Today was mostly a bust. I spent most of it trying to revive one of my desktops, because I think I should probably have some computer working at home besides my laptop. This is my old LX164 Alpha, running until recently the last SuSE that supported Alpha. That's too old for me, so I tried to put Fedora 3 on it. Unfortunately, the system lacks a working CD, so I have to do everything with floppies and the network. Further complication: The very machine itself is the only machine I have that works that has a floppy (my laptop lacking one). Alphacore's kernel gets me tantalyzingly close to the installer, but it turns out that when it starts to load itself over a network install, their kernel actually lacks support for the loopback device. I don't know how they expect anything to work, but I decide to install BSD on the box. However, this opens another big can of worms. To run BSD or any other proper Unix on my Alpha, I need to change back from AlphaBIOS to SRM. Trying to do this involved over 30 reboots and dealing with a lot of very bad documentation. The last thing I do before I actually switch is to write FreeBSD images onto floppies, enough to get me into the net installer. Half an hour ago, my place cleaned up a bit in the meantime between boots, I finally switched over into SRM-land, noting with slight concern that there were some odd things in the logs relating to CPU faults on SuSE, before it's all blown away. Alphas do this kind of thing a lot -- sometimes things arn't aligned optimally along word boundaries, and Alphas whine. I don't really know which ones might indicate real hardware problems, and which are whining. So, into SRM-land I go, and slip into the FreeBSD installer. Things go smoothly, right up into the launch into userspace, at which point I get a fatal kernel trap, and am completely hosed. It looks like this.
fatal kernel trap:
trap entry = 0x2 (memory management fault)
cpuid = 0
faulting va = 0x0
type = access violation
cause = store instruction
pc = 0xfffffc0000718f74
cpuid = 0
Cannot dump. No dump device defined.
Automatic reboot in 15 seconds - press a key on the console to abort
So, I guess when I go to work tomorrow, I might copy OpenBSD images onto those floppies and give them a try. Chances are though, that the system itself has suffered a bit over the years in my closet, and I will remain without a desktop. It's not so much a big deal, because one of the things I found when determining if I had to back anything up is that the entire system has somewhere around 10 gigs of storage on it, split between two disks. It still would've been nice to have a desktop system, but such a low end system wouldn't've been that great.

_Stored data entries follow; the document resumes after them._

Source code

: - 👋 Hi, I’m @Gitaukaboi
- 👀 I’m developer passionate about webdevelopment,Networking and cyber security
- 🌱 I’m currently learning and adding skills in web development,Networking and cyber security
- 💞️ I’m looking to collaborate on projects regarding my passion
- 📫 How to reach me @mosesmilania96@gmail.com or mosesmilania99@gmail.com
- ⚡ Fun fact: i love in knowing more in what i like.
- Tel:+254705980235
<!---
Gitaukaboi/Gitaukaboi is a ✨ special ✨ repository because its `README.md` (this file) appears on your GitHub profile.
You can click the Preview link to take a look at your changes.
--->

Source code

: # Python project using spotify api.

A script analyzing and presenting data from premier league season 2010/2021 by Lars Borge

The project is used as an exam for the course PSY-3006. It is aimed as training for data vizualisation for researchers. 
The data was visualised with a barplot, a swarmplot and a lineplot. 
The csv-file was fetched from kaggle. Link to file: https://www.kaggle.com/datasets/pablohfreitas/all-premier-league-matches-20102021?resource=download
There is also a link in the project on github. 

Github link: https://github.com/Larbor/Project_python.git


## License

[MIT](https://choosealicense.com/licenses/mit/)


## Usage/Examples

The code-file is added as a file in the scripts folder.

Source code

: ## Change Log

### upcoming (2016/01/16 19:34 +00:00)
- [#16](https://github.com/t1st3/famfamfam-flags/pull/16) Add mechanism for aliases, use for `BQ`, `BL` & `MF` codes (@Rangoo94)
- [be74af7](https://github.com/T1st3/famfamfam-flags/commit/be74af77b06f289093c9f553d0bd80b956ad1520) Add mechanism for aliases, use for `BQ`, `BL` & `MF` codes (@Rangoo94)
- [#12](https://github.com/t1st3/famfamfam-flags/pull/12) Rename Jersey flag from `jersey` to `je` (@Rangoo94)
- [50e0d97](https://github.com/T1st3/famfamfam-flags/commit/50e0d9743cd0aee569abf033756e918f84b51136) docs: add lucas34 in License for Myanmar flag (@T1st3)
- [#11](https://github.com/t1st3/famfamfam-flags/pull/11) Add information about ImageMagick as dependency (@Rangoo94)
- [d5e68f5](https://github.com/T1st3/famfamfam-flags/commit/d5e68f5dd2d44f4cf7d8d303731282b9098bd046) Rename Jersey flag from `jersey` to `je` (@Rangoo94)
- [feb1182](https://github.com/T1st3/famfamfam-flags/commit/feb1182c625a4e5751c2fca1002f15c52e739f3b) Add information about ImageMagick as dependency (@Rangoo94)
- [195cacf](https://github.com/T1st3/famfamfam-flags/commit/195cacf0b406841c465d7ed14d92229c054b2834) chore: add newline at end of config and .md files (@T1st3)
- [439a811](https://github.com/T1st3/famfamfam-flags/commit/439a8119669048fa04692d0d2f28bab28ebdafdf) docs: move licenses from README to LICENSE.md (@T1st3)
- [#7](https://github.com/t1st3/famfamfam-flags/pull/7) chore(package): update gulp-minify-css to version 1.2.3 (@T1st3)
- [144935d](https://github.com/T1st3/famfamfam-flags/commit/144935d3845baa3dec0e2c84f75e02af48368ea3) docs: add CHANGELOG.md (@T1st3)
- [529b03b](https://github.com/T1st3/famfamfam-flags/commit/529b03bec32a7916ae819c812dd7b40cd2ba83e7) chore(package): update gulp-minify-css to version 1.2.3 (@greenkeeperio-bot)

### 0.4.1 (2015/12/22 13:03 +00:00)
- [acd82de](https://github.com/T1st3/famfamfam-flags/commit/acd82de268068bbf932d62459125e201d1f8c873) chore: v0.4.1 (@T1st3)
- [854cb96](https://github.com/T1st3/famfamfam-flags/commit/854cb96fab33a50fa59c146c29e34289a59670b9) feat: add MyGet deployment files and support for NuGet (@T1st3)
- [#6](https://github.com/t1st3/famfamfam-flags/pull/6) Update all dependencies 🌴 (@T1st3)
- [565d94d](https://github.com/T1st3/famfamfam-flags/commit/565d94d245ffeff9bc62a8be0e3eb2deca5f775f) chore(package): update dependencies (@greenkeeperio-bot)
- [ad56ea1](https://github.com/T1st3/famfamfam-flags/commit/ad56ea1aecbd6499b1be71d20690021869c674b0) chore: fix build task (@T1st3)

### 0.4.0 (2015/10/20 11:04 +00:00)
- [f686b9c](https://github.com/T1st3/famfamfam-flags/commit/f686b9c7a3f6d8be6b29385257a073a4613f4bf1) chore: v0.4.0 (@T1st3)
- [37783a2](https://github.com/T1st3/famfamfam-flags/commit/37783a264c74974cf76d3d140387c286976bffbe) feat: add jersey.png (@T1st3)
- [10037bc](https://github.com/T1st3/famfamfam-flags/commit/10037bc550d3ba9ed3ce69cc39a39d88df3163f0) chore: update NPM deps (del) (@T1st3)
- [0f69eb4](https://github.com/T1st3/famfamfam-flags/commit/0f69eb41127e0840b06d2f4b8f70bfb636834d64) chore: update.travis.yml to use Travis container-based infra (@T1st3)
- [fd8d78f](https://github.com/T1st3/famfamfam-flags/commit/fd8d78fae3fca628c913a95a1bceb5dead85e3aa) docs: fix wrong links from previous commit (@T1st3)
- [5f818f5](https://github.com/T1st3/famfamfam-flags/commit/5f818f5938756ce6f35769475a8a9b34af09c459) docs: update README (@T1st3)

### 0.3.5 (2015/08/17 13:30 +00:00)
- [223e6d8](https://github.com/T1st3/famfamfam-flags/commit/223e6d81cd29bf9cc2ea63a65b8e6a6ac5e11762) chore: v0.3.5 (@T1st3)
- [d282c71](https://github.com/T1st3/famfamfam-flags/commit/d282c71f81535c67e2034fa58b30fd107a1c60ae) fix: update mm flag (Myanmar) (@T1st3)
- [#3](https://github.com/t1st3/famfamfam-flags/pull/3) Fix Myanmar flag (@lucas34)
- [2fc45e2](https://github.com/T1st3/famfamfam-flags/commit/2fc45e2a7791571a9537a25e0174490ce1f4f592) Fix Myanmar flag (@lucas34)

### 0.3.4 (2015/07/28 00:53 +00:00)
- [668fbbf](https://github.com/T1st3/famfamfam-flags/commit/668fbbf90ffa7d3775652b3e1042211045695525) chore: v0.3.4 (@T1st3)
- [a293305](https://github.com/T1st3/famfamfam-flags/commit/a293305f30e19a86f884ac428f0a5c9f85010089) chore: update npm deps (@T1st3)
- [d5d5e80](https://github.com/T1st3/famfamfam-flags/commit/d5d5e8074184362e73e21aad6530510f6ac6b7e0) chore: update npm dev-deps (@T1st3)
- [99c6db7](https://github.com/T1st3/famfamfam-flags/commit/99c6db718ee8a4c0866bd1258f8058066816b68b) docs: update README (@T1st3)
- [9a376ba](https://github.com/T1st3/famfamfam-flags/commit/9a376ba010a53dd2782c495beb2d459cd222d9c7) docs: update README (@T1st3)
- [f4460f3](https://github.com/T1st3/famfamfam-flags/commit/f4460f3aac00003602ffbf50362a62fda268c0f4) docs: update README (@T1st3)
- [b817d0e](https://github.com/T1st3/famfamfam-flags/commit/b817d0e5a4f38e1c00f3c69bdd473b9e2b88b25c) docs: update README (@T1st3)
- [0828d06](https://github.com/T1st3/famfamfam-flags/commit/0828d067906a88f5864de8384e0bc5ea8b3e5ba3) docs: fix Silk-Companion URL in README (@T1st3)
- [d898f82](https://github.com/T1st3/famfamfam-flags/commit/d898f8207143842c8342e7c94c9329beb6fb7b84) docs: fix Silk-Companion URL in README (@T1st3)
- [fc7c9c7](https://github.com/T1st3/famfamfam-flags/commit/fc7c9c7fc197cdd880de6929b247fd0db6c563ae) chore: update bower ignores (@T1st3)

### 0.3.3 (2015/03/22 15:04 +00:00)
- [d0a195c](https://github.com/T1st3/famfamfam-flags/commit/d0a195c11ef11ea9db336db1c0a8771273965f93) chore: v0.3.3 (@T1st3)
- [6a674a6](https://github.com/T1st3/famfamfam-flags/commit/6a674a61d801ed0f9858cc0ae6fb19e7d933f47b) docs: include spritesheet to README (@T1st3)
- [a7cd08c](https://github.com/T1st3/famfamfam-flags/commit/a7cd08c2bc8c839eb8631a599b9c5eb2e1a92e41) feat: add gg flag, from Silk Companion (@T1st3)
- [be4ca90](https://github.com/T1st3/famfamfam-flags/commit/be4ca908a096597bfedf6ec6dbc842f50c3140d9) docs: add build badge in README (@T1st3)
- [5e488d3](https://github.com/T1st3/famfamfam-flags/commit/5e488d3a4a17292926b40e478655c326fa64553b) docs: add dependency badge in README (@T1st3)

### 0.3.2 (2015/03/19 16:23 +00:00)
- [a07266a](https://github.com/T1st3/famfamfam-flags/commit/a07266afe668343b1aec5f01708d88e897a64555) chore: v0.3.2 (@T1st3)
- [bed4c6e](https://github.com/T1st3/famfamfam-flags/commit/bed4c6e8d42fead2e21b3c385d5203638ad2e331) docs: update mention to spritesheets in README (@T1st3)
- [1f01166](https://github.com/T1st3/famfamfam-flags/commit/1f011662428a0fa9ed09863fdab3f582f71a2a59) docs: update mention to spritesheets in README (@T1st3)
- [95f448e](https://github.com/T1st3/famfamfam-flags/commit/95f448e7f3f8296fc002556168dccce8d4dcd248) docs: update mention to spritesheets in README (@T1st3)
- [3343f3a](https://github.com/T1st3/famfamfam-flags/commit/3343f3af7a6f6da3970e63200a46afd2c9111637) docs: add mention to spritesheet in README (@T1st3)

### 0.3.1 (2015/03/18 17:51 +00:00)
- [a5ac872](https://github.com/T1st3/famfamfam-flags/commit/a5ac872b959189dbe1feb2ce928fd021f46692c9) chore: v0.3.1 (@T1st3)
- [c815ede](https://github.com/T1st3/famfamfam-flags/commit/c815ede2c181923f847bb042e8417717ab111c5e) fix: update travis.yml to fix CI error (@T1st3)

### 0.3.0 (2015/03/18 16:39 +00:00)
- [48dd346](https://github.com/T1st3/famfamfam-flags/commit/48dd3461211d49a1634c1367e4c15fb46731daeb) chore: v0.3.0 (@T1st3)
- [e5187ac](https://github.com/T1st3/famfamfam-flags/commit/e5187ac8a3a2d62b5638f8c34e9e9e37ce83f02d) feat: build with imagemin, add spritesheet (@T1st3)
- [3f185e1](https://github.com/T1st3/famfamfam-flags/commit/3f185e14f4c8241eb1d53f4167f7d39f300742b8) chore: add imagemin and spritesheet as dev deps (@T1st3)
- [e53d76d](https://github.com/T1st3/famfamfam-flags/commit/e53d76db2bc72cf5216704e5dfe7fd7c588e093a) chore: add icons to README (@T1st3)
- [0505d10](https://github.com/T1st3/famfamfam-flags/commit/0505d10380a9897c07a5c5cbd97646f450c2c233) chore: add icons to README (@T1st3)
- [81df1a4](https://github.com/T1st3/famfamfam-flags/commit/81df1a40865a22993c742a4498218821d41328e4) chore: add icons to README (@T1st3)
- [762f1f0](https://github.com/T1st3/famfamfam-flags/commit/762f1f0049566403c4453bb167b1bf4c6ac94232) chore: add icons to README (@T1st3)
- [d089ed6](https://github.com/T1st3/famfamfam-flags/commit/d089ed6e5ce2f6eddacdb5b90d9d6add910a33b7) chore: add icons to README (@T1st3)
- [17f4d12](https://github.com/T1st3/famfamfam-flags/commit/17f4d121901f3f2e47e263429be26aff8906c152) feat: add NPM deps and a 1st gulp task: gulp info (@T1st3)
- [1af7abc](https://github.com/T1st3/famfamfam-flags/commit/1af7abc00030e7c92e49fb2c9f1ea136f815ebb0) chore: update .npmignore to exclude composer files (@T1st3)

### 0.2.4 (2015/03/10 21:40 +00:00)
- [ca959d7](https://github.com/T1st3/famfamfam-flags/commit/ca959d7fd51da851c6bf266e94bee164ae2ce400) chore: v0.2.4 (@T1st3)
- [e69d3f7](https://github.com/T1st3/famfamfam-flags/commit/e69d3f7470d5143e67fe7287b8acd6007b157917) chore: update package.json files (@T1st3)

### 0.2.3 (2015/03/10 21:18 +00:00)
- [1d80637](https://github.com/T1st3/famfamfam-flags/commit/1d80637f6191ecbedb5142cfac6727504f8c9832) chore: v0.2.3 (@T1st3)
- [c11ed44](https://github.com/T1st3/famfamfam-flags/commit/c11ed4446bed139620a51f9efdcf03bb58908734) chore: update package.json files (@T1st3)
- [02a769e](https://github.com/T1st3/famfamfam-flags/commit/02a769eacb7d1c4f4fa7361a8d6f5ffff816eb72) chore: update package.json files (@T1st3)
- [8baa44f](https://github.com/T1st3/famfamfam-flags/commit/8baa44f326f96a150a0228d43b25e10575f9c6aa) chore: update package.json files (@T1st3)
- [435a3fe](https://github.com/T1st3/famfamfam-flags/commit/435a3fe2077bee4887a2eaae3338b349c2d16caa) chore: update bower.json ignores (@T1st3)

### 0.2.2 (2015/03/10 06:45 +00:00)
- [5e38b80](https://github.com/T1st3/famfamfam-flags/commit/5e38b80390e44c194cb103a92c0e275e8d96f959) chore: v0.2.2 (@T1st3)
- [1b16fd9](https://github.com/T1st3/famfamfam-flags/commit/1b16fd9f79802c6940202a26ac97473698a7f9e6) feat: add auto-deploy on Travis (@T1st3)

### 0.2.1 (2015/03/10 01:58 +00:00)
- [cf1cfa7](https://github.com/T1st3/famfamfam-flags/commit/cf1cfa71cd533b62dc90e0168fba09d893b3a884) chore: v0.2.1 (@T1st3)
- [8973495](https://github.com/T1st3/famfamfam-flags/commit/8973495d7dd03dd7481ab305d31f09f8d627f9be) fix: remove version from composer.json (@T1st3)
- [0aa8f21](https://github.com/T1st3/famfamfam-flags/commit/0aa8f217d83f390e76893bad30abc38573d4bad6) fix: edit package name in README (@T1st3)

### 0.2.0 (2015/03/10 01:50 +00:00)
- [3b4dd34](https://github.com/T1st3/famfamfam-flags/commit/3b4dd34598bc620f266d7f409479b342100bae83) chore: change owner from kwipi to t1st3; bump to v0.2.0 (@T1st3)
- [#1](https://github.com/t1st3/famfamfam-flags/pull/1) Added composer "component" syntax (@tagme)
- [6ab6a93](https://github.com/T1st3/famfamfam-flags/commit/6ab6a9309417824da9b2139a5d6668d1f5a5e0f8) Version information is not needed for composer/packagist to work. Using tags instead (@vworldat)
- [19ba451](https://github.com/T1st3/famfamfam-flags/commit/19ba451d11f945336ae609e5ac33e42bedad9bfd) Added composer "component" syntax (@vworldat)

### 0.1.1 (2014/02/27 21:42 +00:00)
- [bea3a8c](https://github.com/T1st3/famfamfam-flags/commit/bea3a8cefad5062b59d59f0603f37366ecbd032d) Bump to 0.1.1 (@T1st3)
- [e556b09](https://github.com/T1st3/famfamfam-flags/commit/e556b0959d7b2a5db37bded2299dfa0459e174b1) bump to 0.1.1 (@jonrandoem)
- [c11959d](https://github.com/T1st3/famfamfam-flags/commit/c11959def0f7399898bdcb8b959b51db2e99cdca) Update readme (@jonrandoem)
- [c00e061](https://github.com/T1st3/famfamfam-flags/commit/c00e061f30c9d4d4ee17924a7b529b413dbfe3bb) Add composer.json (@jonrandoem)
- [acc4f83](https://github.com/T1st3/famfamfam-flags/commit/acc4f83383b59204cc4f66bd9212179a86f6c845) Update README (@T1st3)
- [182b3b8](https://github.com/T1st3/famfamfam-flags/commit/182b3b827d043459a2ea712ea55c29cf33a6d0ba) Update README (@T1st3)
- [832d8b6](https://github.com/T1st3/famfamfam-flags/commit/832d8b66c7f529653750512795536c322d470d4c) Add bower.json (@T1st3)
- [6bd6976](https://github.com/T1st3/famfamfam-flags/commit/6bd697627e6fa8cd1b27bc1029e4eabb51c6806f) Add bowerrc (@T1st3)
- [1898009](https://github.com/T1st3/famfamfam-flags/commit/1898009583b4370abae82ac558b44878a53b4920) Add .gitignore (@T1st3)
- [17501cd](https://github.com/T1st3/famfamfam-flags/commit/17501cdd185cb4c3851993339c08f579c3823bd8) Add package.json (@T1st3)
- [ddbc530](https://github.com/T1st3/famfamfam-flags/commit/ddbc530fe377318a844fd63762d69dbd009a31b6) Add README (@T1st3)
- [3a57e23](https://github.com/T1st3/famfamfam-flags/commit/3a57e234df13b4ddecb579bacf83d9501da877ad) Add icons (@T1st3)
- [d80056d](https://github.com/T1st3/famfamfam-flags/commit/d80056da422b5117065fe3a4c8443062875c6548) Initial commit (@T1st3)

What a sad state of affairs it is that I, one of the most technically adept people I know, have at this time so little in the way of working computer power at my disposal. Sigh. I really need a new desktop, and maybe a new laptop too. What really scares me is if my laptop were to die right now. I have backups, but I would be completely without a working computer at home.
Oh well, at least it was a nice, geekily spent day. Now I have a few chores to take care of before I go to bed.
A memory to share - a confusing moment. In high school, I was, for reasons I'm not going to get into in this entry, not involved in the dating scene. One memory that stands out was between two years in high school, or perhaps between middle and high school. There was a girl I kind of knew but had no personal ties to. Her name was Wendy, I think, although I may be mixing her name up with someone else. She had kind of a Marilyn Monroe look, in retrospect, and had a bit of a reputation for being .. 'wild'. I was at the pool place my family belonged to, and had gotten out of the pool, and was heading to sit on a chair for a bit, and she apparently was there too, because she stepped in front of me, and pulled me a bit away from everyone else (perhaps my family was around -- I don't recall), and told me she was going to another school the next year, and she really missed what we had. She then pulled me into a big sensual hug, pressing herself against me, and a kiss. I liked it, but was more than anything else confused, because I never had, to my recollection, anything with her, and in fact probably never had been in physical contact with her before that. She ran off after that, and I never saw her again, but she wrote me a few letters, each with lipstick kisses and talking about how much she missed me. To this day, I still don't know what that was about, and I no longer remember if I ever wrote back. I think this contributed to part of how I see the world -- there are some things that have, over the years, happened to me that I've just given up on trying to understand. If the letters still exist, they're probably in the basement in the house in Brecksville, but that's tied to something that, at least for awhile, I'm not going to talk about on here. In time, eventually. If I ever dig the letters out again though, perhaps I'll see if I can track down where she is and attempt to reconcile the discrepancy. Hmm... actually, no, I don't think her name was Wendy -- I think I pulled that name from a different girl I knew from high school.